To evaluate biventricular pump function after surgical ventricle restoration (SVR) using cardiac magnetic resonance (CMR). We retrospectively studied 39 patients who performed 1.5-T CMR before/after SVR acquiring short-axis ECG-gated cine sequences. End-diastolic, end-systolic, and stroke volume indexed to body surface area (EDVI, ESVI, and SVI), ejection fraction (EF), and their modification after SVR (∆) were obtained for right ventricle (RV) and left ventricle (LV). Wilcoxon signed rank test and Spearman correlation coefficient were used; EF reproducibility was estimated. Median LVEF increased from 24% [interquartile range (IQR) 19-31%] before SVR to 34% (IQR 29-43%) after SVR (P < 0.001). Median RVEF remained unchanged from 58% (IQR 48-66%) before SVR to 57% (IR 46-64%) after SVR (P = 0.743). The correlation between LVEF and RVEF was not significant before SVR (r = 0.182; P = 0.266) but significant after SVR (r = 0.445; P = 0.005). The ∆RVEF was positively correlated with ∆LVEF (r = 0.558; P < 0.001). ∆RVSVI was positively correlated with ∆LVSVI (r = 0.502; P = 0.001). LVEF reproducibility before SVR was 97% for both intra- and inter-reader reproducibility; RVEF reproducibility was 96 and 93%, respectively. SVR improved LV function without apparent impact on RV function. After SVR the two ventricles showed a functional recoupling. Reproducibility of CMR EF was excellent for both ventricles.

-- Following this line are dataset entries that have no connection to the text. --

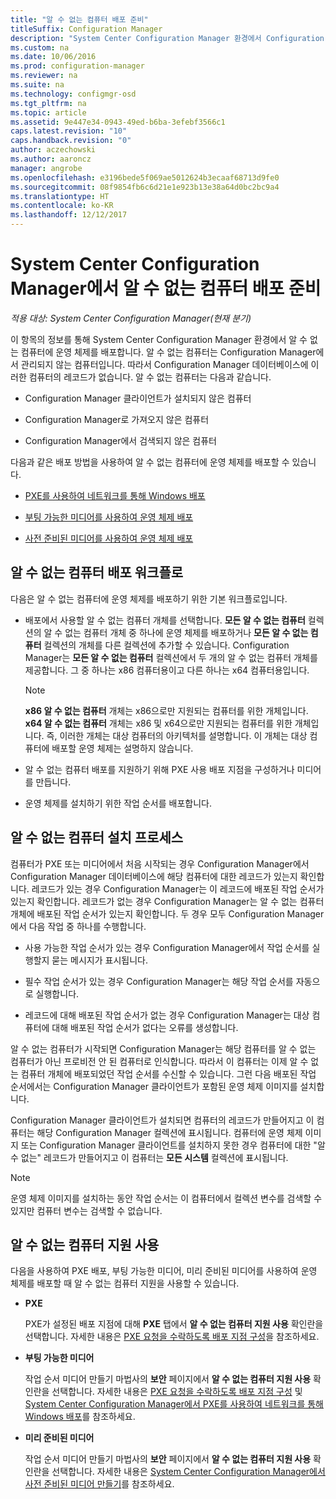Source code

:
```yaml
---
title: "알 수 없는 컴퓨터 배포 준비"
titleSuffix: Configuration Manager
description: "System Center Configuration Manager 환경에서 Configuration Manager가 관리하지 않는 컴퓨터에 운영 체제를 배포하는 방법을 알아봅니다."
ms.custom: na
ms.date: 10/06/2016
ms.prod: configuration-manager
ms.reviewer: na
ms.suite: na
ms.technology: configmgr-osd
ms.tgt_pltfrm: na
ms.topic: article
ms.assetid: 9e447e34-0943-49ed-b6ba-3efebf3566c1
caps.latest.revision: "10"
caps.handback.revision: "0"
author: aczechowski
ms.author: aaroncz
manager: angrobe
ms.openlocfilehash: e3196bede5f069ae5012624b3ecaaf68713d9fe0
ms.sourcegitcommit: 08f9854fb6c6d21e1e923b13e38a64d0bc2bc9a4
ms.translationtype: HT
ms.contentlocale: ko-KR
ms.lasthandoff: 12/12/2017
---
```

# <a name="prepare-for-unknown-computer-deployments-in-system-center-configuration-manager"></a>System Center Configuration Manager에서 알 수 없는 컴퓨터 배포 준비

*적용 대상: System Center Configuration Manager(현재 분기)*

이 항목의 정보를 통해 System Center Configuration Manager 환경에서 알 수 없는 컴퓨터에 운영 체제를 배포합니다. 알 수 없는 컴퓨터는 Configuration Manager에서 관리되지 않는 컴퓨터입니다. 따라서 Configuration Manager 데이터베이스에 이러한 컴퓨터의 레코드가 없습니다. 알 수 없는 컴퓨터는 다음과 같습니다.  

-   Configuration Manager 클라이언트가 설치되지 않은 컴퓨터  

-   Configuration Manager로 가져오지 않은 컴퓨터  

-   Configuration Manager에서 검색되지 않은 컴퓨터  

 다음과 같은 배포 방법을 사용하여 알 수 없는 컴퓨터에 운영 체제를 배포할 수 있습니다.  

-   [PXE를 사용하여 네트워크를 통해 Windows 배포](../deploy-use/use-pxe-to-deploy-windows-over-the-network.md)  

-   [부팅 가능한 미디어를 사용하여 운영 체제 배포](../deploy-use/create-bootable-media.md)  

-   [사전 준비된 미디어를 사용하여 운영 체제 배포](../deploy-use/create-prestaged-media.md)  

## <a name="unknown-computer-deployment-workflow"></a>알 수 없는 컴퓨터 배포 워크플로  
 다음은 알 수 없는 컴퓨터에 운영 체제를 배포하기 위한 기본 워크플로입니다.  

-   배포에서 사용할 알 수 없는 컴퓨터 개체를 선택합니다. **모든 알 수 없는 컴퓨터** 컬렉션의 알 수 없는 컴퓨터 개체 중 하나에 운영 체제를 배포하거나 **모든 알 수 없는 컴퓨터** 컬렉션의 개체를 다른 컬렉션에 추가할 수 있습니다. Configuration Manager는 **모든 알 수 없는 컴퓨터** 컬렉션에서 두 개의 알 수 없는 컴퓨터 개체를 제공합니다. 그 중 하나는 x86 컴퓨터용이고 다른 하나는 x64 컴퓨터용입니다.  

    > [!NOTE]  
    >  **x86 알 수 없는 컴퓨터** 개체는 x86으로만 지원되는 컴퓨터를 위한 개체입니다. **x64 알 수 없는 컴퓨터** 개체는 x86 및 x64으로만 지원되는 컴퓨터를 위한 개체입니다. 즉, 이러한 개체는 대상 컴퓨터의 아키텍처를 설명합니다. 이 개체는 대상 컴퓨터에 배포할 운영 체제는 설명하지 않습니다.  

-   알 수 없는 컴퓨터 배포를 지원하기 위해 PXE 사용 배포 지점을 구성하거나 미디어를 만듭니다.  

-   운영 체제를 설치하기 위한 작업 순서를 배포합니다.  

## <a name="unknown-computer-installation-process"></a>알 수 없는 컴퓨터 설치 프로세스  
 컴퓨터가 PXE 또는 미디어에서 처음 시작되는 경우 Configuration Manager에서 Configuration Manager 데이터베이스에 해당 컴퓨터에 대한 레코드가 있는지 확인합니다. 레코드가 있는 경우 Configuration Manager는 이 레코드에 배포된 작업 순서가 있는지 확인합니다. 레코드가 없는 경우 Configuration Manager는 알 수 없는 컴퓨터 개체에 배포된 작업 순서가 있는지 확인합니다. 두 경우 모두 Configuration Manager에서 다음 작업 중 하나를 수행합니다.  

-   사용 가능한 작업 순서가 있는 경우 Configuration Manager에서 작업 순서를 실행할지 묻는 메시지가 표시됩니다.  

-   필수 작업 순서가 있는 경우 Configuration Manager는 해당 작업 순서를 자동으로 실행합니다.  

-   레코드에 대해 배포된 작업 순서가 없는 경우 Configuration Manager는 대상 컴퓨터에 대해 배포된 작업 순서가 없다는 오류를 생성합니다.  

 알 수 없는 컴퓨터가 시작되면 Configuration Manager는 해당 컴퓨터를 알 수 없는 컴퓨터가 아닌 프로비전 안 된 컴퓨터로 인식합니다. 따라서 이 컴퓨터는 이제 알 수 없는 컴퓨터 개체에 배포되었던 작업 순서를 수신할 수 있습니다. 그런 다음 배포된 작업 순서에서는 Configuration Manager 클라이언트가 포함된 운영 체제 이미지를 설치합니다.  

 Configuration Manager 클라이언트가 설치되면 컴퓨터의 레코드가 만들어지고 이 컴퓨터는 해당 Configuration Manager 컬렉션에 표시됩니다. 컴퓨터에 운영 체제 이미지 또는 Configuration Manager 클라이언트를 설치하지 못한 경우 컴퓨터에 대한 "알 수 없는" 레코드가 만들어지고 이 컴퓨터는 **모든 시스템** 컬렉션에 표시됩니다.  

> [!NOTE]  
>  운영 체제 이미지를 설치하는 동안 작업 순서는 이 컴퓨터에서 컬렉션 변수를 검색할 수 있지만 컴퓨터 변수는 검색할 수 없습니다.  

##  <a name="BKMK_EnablingUnknown"></a> 알 수 없는 컴퓨터 지원 사용  
 다음을 사용하여 PXE 배포, 부팅 가능한 미디어, 미리 준비된 미디어를 사용하여 운영 체제를 배포할 때 알 수 없는 컴퓨터 지원을 사용할 수 있습니다.  

-   **PXE**  

     PXE가 설정된 배포 지점에 대해 **PXE** 탭에서 **알 수 없는 컴퓨터 지원 사용** 확인란을 선택합니다. 자세한 내용은 [PXE 요청을 수락하도록 배포 지점 구성](prepare-site-system-roles-for-operating-system-deployments.md#BKMK_PXEDistributionPoint)을 참조하세요.  

-   **부팅 가능한 미디어**  

     작업 순서 미디어 만들기 마법사의 **보안** 페이지에서 **알 수 없는 컴퓨터 지원 사용** 확인란을 선택합니다. 자세한 내용은 [PXE 요청을 수락하도록 배포 지점 구성](prepare-site-system-roles-for-operating-system-deployments.md#BKMK_PXEDistributionPoint) 및 [System Center Configuration Manager에서 PXE를 사용하여 네트워크를 통해 Windows 배포](../deploy-use/use-pxe-to-deploy-windows-over-the-network.md)를 참조하세요.  

-   **미리 준비된 미디어**  

     작업 순서 미디어 만들기 마법사의 **보안** 페이지에서 **알 수 없는 컴퓨터 지원 사용** 확인란을 선택합니다. 자세한 내용은 [System Center Configuration Manager에서 사전 준비된 미디어 만들기](../deploy-use/create-prestaged-media.md)를 참조하세요.  
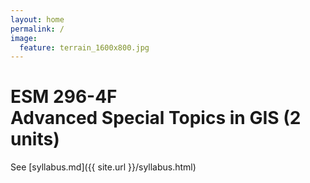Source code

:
 ```yaml
---
layout: home
permalink: /
image:
  feature: terrain_1600x800.jpg
---
```


# ESM 296-4F<br>Advanced Special Topics in GIS (2 units)

See [syllabus.md]({{ site.url }}/syllabus.html)
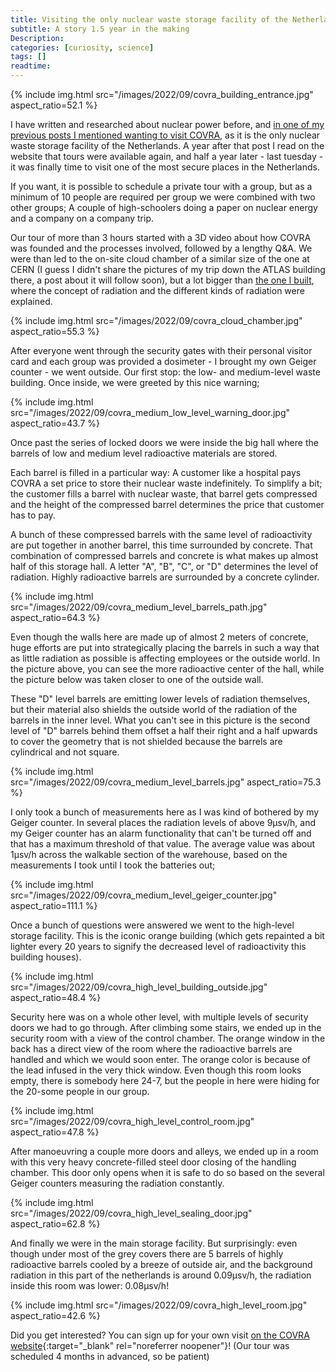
```yaml
---
title: Visiting the only nuclear waste storage facility of the Netherlands
subtitle: A story 1.5 year in the making
Description:
categories: [curiosity, science]
tags: []
readtime:
---
```


{% include img.html src="/images/2022/09/covra_building_entrance.jpg" aspect_ratio=52.1 %}

I have written and researched about nuclear power before, and [in one of my previous posts I mentioned wanting to visit COVRA](/2021/02/06/Exploring-around-the-only-nuclear-power-plant-in-the-netherlands), as it is the only nuclear waste storage facility of the Netherlands. A year after that post I read on the website that tours were available again, and half a year later - last tuesday - it was finally time to visit one of the most secure places in the Netherlands.

If you want, it is possible to schedule a private tour with a group, but as a minimum of 10 people are required per group we were combined with two other groups; A couple of high-schoolers doing a paper on nuclear energy and a company on a company trip.

Our tour of more than 3 hours started with a 3D video about how COVRA was founded and the processes involved, followed by a lengthy Q&A. We were than led to the on-site cloud chamber of a similar size of the one at CERN (I guess I didn't share the pictures of my trip down the ATLAS building there, a post about it will follow soon), but a lot bigger than [the one I built](2022/05/02/Building-a-peltier-cooled-cloud-chamber), where the concept of radiation and the different kinds of radiation were explained. 

{% include img.html src="/images/2022/09/covra_cloud_chamber.jpg" aspect_ratio=55.3 %}

After everyone went through the security gates with their personal visitor card and each group was provided a dosimeter - I brought my own Geiger counter - we went outside. Our first stop: the low- and medium-level waste building. Once inside, we were greeted by this nice warning;

{% include img.html src="/images/2022/09/covra_medium_low_level_warning_door.jpg" aspect_ratio=43.7 %}

Once past the series of locked doors we were inside the big hall where the barrels of low and medium level radioactive materials are stored.

Each barrel is filled in a particular way: A customer like a hospital pays COVRA a set price to store their nuclear waste indefinitely. To simplify a bit; the customer fills a barrel with nuclear waste, that barrel gets compressed and the height of the compressed barrel determines the price that customer has to pay.

A bunch of these compressed barrels with the same level of radioactivity are put together in another barrel, this time surrounded by concrete. That combination of compressed barrels and concrete is what makes up almost half of this storage hall. A letter "A", "B", "C", or "D" determines the level of radiation. Highly radioactive barrels are surrounded by a concrete cylinder.

{% include img.html src="/images/2022/09/covra_medium_level_barrels_path.jpg" aspect_ratio=64.3 %}

Even though the walls here are made up of almost 2 meters of concrete, huge efforts are put into strategically placing the barrels in such a way that as little radiation as possible is affecting employees or the outside world. In the picture above, you can see the more radioactive center of the hall, while the picture below was taken closer to one of the outside wall. 

These "D" level barrels are emitting lower levels of radiation themselves, but their material also shields the outside world of the radiation of the barrels in the inner level. What you can't see in this picture is the second level of "D" barrels behind them offset a half their right and a half upwards to cover the geometry that is not shielded because the barrels are cylindrical and not square.

{% include img.html src="/images/2022/09/covra_medium_level_barrels.jpg" aspect_ratio=75.3 %}

I only took a bunch of measurements here as I was kind of bothered by my Geiger counter. In several places the radiation levels of above 9μsv/h, and my Geiger counter has an alarm functionality that can't be turned off and that has a maximum threshold of that value. The average value was about 1μsv/h across the walkable section of the warehouse, based on the measurements I took until I took the batteries out;

{% include img.html src="/images/2022/09/covra_medium_level_geiger_counter.jpg" aspect_ratio=111.1 %}

Once a bunch of questions were answered we went to the high-level storage facility. This is the iconic orange building (which gets repainted a bit lighter every 20 years to signify the decreased level of radioactivity this building houses).

{% include img.html src="/images/2022/09/covra_high_level_building_outside.jpg" aspect_ratio=48.4 %}

Security here was on a whole other level, with multiple levels of security doors we had to go through. After climbing some stairs, we ended up in the security room with a view of the control chamber. The orange window in the back has a direct view of the room where the radioactive barrels are handled and which we would soon enter. The orange color is because of the lead infused in the very thick window. Even though this room looks empty, there is somebody here 24-7, but the people in here were hiding for the 20-some people in our group.

{% include img.html src="/images/2022/09/covra_high_level_control_room.jpg" aspect_ratio=47.8 %}

After manoeuvring a couple more doors and alleys, we ended up in a room with this very heavy concrete-filled steel door closing of the handling chamber. This door only opens when it is safe to do so based on the several Geiger counters measuring the radiation constantly. 

{% include img.html src="/images/2022/09/covra_high_level_sealing_door.jpg" aspect_ratio=62.8 %}

And finally we were in the main storage facility. But surprisingly: even though under most of the grey covers there are 5 barrels of highly radioactive barrels cooled by a breeze of outside air, and the background radiation in this part of the netherlands is around 0.09μsv/h, the radiation inside this room was lower: 0.08μsv/h!

{% include img.html src="/images/2022/09/covra_high_level_room.jpg" aspect_ratio=42.6 %}

Did you get interested? You can sign up for your own visit [on the COVRA website](https://www.covra.nl/en/organisation/come-and-take-a-look/){:target="_blank" rel="noreferrer noopener"}! (Our tour was scheduled 4 months in advanced, so be patient)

使用心脏磁共振成像(CMR)评估手术性心室修复(SVR)后的双心室泵功能。我们回顾性研究了39例在SVR前后进行1.5-T CMR检查并采集短轴心电图门控电影序列的患者。获取右心室(RV)和左心室(LV)的舒张末期、收缩末期及每搏量指数(EDVI、ESVI和SVI)、射血分数(EF)及其在SVR后的变化(∆)。采用Wilcoxon符号秩检验和Spearman相关系数;评估EF的可重复性。左心室射血分数(LVEF)中位数从SVR前的24%[四分位数间距(IQR)19 - 31%]提高到SVR后的34%(IQR 29 - 43%)(P < 0.001)。右心室射血分数(RVEF)中位数在SVR前为58%(IQR 48 - 66%),SVR后为57%(IQR 46 - 64%),保持不变(P = 0.743)。SVR前LVEF与RVEF之间的相关性不显著(r = 0.182;P = 0.266),但SVR后显著(r = 0.445;P = 0.005)。∆RVEF与∆LVEF呈正相关(r = 0.558;P < 0.001)。∆RVSVI与∆LVSVI呈正相关(r = 0.502;P = 0.001)。SVR前LVEF在阅片者内和阅片者间的可重复性均为97%;RVEF的可重复性分别为96%和93%。SVR改善了左心室功能,而对右心室功能无明显影响。SVR后两个心室显示出功能再耦合。CMR EF对两个心室的可重复性都非常好。